By July, the commissioner had plans to build a “gigantic public playground,” according to the Eagle headline, on the site of what it now measured as 175 buildings that had housed 20,000 men. It would include tennis courts, hockey fields, playgrounds for children, baseball diamonds and park areas. He intended to sell half the buildings (some for lumber, some for use as schools) and use the proceeds to fund the move of the other half to other parks, except for a garage, for those driving down the road, and Mrs.
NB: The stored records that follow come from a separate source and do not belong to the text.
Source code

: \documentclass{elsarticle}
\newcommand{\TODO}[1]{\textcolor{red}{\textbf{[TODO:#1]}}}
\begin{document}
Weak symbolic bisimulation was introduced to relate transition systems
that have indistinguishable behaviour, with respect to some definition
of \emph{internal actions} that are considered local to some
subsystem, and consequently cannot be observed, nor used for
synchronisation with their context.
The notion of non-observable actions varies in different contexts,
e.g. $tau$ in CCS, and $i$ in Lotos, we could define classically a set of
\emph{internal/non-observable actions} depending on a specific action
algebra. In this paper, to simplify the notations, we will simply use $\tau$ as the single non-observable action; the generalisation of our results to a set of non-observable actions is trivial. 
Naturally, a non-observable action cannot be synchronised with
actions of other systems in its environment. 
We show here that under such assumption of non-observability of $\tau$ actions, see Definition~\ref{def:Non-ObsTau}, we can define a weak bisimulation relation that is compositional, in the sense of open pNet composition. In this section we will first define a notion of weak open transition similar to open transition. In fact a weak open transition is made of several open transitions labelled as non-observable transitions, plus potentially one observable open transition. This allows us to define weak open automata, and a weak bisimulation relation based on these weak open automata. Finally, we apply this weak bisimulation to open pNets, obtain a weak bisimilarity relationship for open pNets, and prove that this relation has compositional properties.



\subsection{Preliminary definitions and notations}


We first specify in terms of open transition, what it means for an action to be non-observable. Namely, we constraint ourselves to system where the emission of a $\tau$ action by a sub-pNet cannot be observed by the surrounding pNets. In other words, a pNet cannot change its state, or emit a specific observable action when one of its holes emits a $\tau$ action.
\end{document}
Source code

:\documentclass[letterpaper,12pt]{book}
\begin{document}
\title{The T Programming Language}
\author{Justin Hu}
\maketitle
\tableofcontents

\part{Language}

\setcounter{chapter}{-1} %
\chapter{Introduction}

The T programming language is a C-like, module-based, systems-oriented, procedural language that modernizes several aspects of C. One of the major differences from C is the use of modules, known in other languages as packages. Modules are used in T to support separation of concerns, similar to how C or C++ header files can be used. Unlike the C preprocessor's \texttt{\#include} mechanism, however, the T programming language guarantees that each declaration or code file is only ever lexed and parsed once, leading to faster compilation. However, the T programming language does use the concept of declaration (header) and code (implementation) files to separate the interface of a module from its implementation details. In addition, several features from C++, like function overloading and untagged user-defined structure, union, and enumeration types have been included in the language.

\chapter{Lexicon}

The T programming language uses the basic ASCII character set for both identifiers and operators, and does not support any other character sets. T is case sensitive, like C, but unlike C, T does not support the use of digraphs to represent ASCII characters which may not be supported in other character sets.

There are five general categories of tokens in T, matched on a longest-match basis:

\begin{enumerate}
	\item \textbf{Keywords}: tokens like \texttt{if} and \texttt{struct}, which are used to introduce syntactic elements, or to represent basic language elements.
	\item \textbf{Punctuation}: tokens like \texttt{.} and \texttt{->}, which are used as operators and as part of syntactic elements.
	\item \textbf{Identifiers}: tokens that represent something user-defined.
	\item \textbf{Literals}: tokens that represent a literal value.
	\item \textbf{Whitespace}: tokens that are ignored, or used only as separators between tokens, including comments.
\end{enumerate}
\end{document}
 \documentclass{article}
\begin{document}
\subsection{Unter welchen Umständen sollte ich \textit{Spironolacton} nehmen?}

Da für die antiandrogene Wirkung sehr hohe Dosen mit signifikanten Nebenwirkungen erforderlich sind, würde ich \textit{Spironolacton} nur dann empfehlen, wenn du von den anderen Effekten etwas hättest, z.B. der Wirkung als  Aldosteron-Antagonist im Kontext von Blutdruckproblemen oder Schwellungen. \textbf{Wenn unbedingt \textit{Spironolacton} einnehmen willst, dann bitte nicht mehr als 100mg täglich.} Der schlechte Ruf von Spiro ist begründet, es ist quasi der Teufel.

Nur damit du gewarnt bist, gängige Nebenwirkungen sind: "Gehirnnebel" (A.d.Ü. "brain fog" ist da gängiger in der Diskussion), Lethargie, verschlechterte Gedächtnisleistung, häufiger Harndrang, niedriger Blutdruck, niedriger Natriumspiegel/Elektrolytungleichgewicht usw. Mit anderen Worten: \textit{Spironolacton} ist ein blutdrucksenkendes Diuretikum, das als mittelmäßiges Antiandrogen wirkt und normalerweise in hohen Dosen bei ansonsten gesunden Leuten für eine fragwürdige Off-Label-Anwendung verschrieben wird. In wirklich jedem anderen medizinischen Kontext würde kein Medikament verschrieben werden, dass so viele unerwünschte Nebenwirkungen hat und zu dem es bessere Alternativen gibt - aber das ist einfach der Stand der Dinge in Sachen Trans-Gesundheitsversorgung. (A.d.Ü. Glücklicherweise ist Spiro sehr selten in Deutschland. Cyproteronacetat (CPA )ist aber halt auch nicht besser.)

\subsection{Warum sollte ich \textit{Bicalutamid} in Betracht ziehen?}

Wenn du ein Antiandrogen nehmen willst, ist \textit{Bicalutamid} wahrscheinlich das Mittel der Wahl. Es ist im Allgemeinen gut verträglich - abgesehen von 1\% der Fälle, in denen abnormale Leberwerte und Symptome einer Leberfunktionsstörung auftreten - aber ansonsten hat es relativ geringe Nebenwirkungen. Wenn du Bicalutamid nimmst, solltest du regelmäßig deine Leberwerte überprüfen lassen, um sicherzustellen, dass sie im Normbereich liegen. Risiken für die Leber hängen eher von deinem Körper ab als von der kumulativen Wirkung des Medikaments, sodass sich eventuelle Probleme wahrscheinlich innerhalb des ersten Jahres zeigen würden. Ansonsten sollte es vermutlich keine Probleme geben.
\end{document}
Billing’s canteen, described as “very large,” which could be a shelter for women and children. (This was later dismissed as impractical, because of its distance from the nearest school; Fort Hamilton High School was then still a country club.)
“I feel,” Harman said, “that the chief thing to do is to restore the strip as it was prior to the war and then to proceed with the plans for the development of the area.” (The one thing he wanted to keep was the roadway along the sea wall, “as it affords a splendid walk along the property from 65th st. to the Crescent Club boat house [ca. 83rd Street].”)
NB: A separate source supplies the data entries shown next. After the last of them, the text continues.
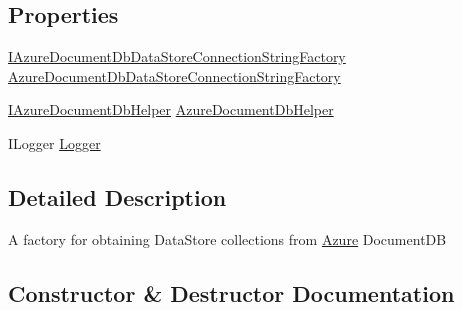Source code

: \subsection*{Properties}
\begin{DoxyCompactItemize}
\item 
\hyperlink{interfaceCqrs_1_1Azure_1_1DocumentDb_1_1Factories_1_1IAzureDocumentDbDataStoreConnectionStringFactory}{I\+Azure\+Document\+Db\+Data\+Store\+Connection\+String\+Factory} \hyperlink{classCqrs_1_1Azure_1_1DocumentDb_1_1Factories_1_1AzureDocumentDbDataStoreFactory_ae5d98dfa935092643fe451ca64cd84e7_ae5d98dfa935092643fe451ca64cd84e7}{Azure\+Document\+Db\+Data\+Store\+Connection\+String\+Factory}
\item 
\hyperlink{interfaceCqrs_1_1Azure_1_1DocumentDb_1_1IAzureDocumentDbHelper}{I\+Azure\+Document\+Db\+Helper} \hyperlink{classCqrs_1_1Azure_1_1DocumentDb_1_1Factories_1_1AzureDocumentDbDataStoreFactory_a0fd0cb66b802fd374dbf8f89e7cdfbdc_a0fd0cb66b802fd374dbf8f89e7cdfbdc}{Azure\+Document\+Db\+Helper}
\item 
I\+Logger \hyperlink{classCqrs_1_1Azure_1_1DocumentDb_1_1Factories_1_1AzureDocumentDbDataStoreFactory_af0e1e5053d7d5d076de970c579b1f1bb_af0e1e5053d7d5d076de970c579b1f1bb}{Logger}
\end{DoxyCompactItemize}


\subsection{Detailed Description}
A factory for obtaining Data\+Store collections from \hyperlink{namespaceCqrs_1_1Azure}{Azure} Document\+DB 



\subsection{Constructor \& Destructor Documentation}
\mbox{\label{classCqrs_1_1Azure_1_1DocumentDb_1_1Factories_1_1AzureDocumentDbDataStoreFactory_a7bafe0acfcbb5eaacb5cd2714c39fa08_a7bafe0acfcbb5eaacb5cd2714c39fa08}}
Harman’s plan is basically how Shore Road turned out—but his plan wasn’t implemented overnight. By January 1922, Harman had to be ordered to clear the buildings, which were still standing. In September, the barracks were mentioned in a classified ad in the Eagle—as the address of a place to buy firewood.
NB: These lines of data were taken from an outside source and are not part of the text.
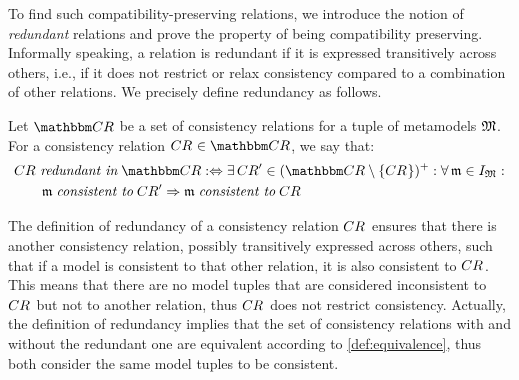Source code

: To find such compatibility-preserving relations, we introduce the notion of \emph{redundant} relations and prove the property of being compatibility preserving.
Informally speaking, a relation is redundant if it is expressed transitively across others, i.e., if it does not restrict or relax consistency compared to a combination of other relations.
We precisely define redundancy as follows.

\begin{definition}
\label{def:redundancy}
    Let $\consistencyrelationset{CR}$ be a set of consistency relations for a tuple of metamodels $\metamodeltuple{M}$.
    For a consistency relation $\consistencyrelation{CR}{} \in \consistencyrelationset{CR}$, we say that:
    \begin{align*}
        &
        \consistencyrelation{CR}{} \redundantinmath \consistencyrelationset{CR} \equivalentperdefinition
        \exists \consistencyrelation{CR}{}' \in \transitiveclosure{(\consistencyrelationset{CR} \setminus \setted{\consistencyrelation{CR}{}})} : 
        \forall \modeltuple{m} \in \metamodeltupleinstanceset{M} :\\
        & \formulaskip\formulaskip
        \modeltuple{m} \consistenttomath \consistencyrelation{CR}{}' \Rightarrow \modeltuple{m} \consistenttomath \consistencyrelation{CR}{}
    \end{align*}
\end{definition}

The definition of redundancy of a consistency relation $\consistencyrelation{CR}{}$ ensures that there is another consistency relation, possibly transitively expressed across others, such that if a model is consistent to that other relation, it is also consistent to $\consistencyrelation{CR}{}$.
This means that there are no model tuples that are considered inconsistent to $\consistencyrelation{CR}{}$ but not to another relation, thus $\consistencyrelation{CR}{}$ does not restrict consistency.
Actually, the definition of redundancy implies that the set of consistency relations with and without the redundant one are equivalent according to \autoref{def:equivalence}, thus both consider the same model tuples to be consistent.

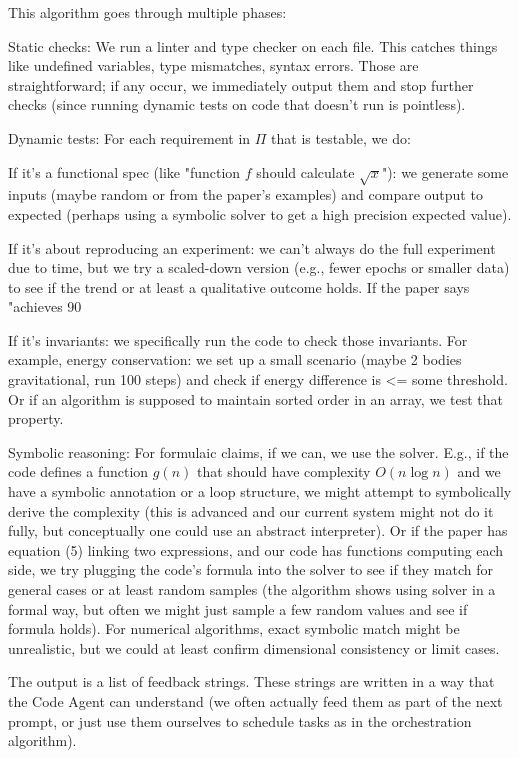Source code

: \documentclass{ieeeaccess}
\begin{document}
This algorithm goes through multiple phases:

Static checks: We run a linter and type checker on each file. This catches things like undefined variables, type mismatches, syntax errors. Those are straightforward; if any occur, we immediately output them and stop further checks (since running dynamic tests on code that doesn't run is pointless).

Dynamic tests: For each requirement in $\Pi$ that is testable, we do:

If it's a functional spec (like "function $f$ should calculate $\sqrt{x}$"): we generate some inputs (maybe random or from the paper's examples) and compare output to expected (perhaps using a symbolic solver to get a high precision expected value).

If it's about reproducing an experiment: we can't always do the full experiment due to time, but we try a scaled-down version (e.g., fewer epochs or smaller data) to see if the trend or at least a qualitative outcome holds. If the paper says "achieves 90%

If it's invariants: we specifically run the code to check those invariants. For example, energy conservation: we set up a small scenario (maybe 2 bodies gravitational, run 100 steps) and check if energy difference is <= some threshold. Or if an algorithm is supposed to maintain sorted order in an array, we test that property.

Symbolic reasoning: For formulaic claims, if we can, we use the solver. E.g., if the code defines a function $g(n)$ that should have complexity $O(n \log n)$ and we have a symbolic annotation or a loop structure, we might attempt to symbolically derive the complexity (this is advanced and our current system might not do it fully, but conceptually one could use an abstract interpreter).
Or if the paper has equation (5) linking two expressions, and our code has functions computing each side, we try plugging the code's formula into the solver to see if they match for general cases or at least random samples (the algorithm shows using solver in a formal way, but often we might just sample a few random values and see if formula holds).
For numerical algorithms, exact symbolic match might be unrealistic, but we could at least confirm dimensional consistency or limit cases.

The output is a list of feedback strings. These strings are written in a way that the Code Agent can understand (we often actually feed them as part of the next prompt, or just use them ourselves to schedule tasks as in the orchestration algorithm).
\end{document}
Just a few years after the barracks had been cleared, on June 4, 1925, the Brooklyn Eagle published a letter from a disgruntled resident.
Shortly after the war, when the unsightly barracks of the Navy were removed, great things were promised for the future of that driveway and its environs. Aside, however, from an attempt to widen the roadway in spots, everything seems to be just as it was before.
It is a pity, indeed, that such indifference is shown by the authorities. Any other community, with so picturesque a driveway, would lose no time in enhancing its beauty with flowerbeds, walks, fountains, etc. Instead, we find it poorly paved, no sidewalks in some parts of it, and an unsightly wire fence running its entire length.
As I wrote last spring:
In 1927, the Eagle said [Shore Road] had been “neglected for years,” and described its “dilapidated houses, a few mansions, many vacant lots and an ancient narrow motor road.” New plans called for a 50-foot drive fringed with parkland to create…“a shore front and a shore drive which will challenge in scenic beauty that of any similar driveway in this country”—specifically Riverside Drive, in Manhattan. The wealthy had stopped moving to Bay Ridge as [often as] they had in the late 19th century, and to make the land available to people of more modest means, [it was] suggested changing the zoning, so apartment buildings as high as 15 floors could be built.
Such private property would abut eight-foot sidewalks, then the 50-foot road (five lanes!), then park space to separate the road from a 12-foot “tiled walk,” then a railing and some trees and shrubs along the sea wall. The development of these parks was tied directly to the construction of apartment buildings, or so said [the plan’s advocates], who said property values would soar and bring with them higher tax revenues.
That’s not quite how it turned out, but it’s close. Plans for the Shore Road became folded into Robert Moses’s plans for his Circumferential Parkway, later renamed the Belt, construction on which began in the 1930s.
It turned out that the worst parts of present-day Shore Road—the apartment buildings, the highway—are really what made the best part possible: the miles of public parks. I’d take the Belt Parkway over miles of military base any day—as long as it meant I could have the park, too.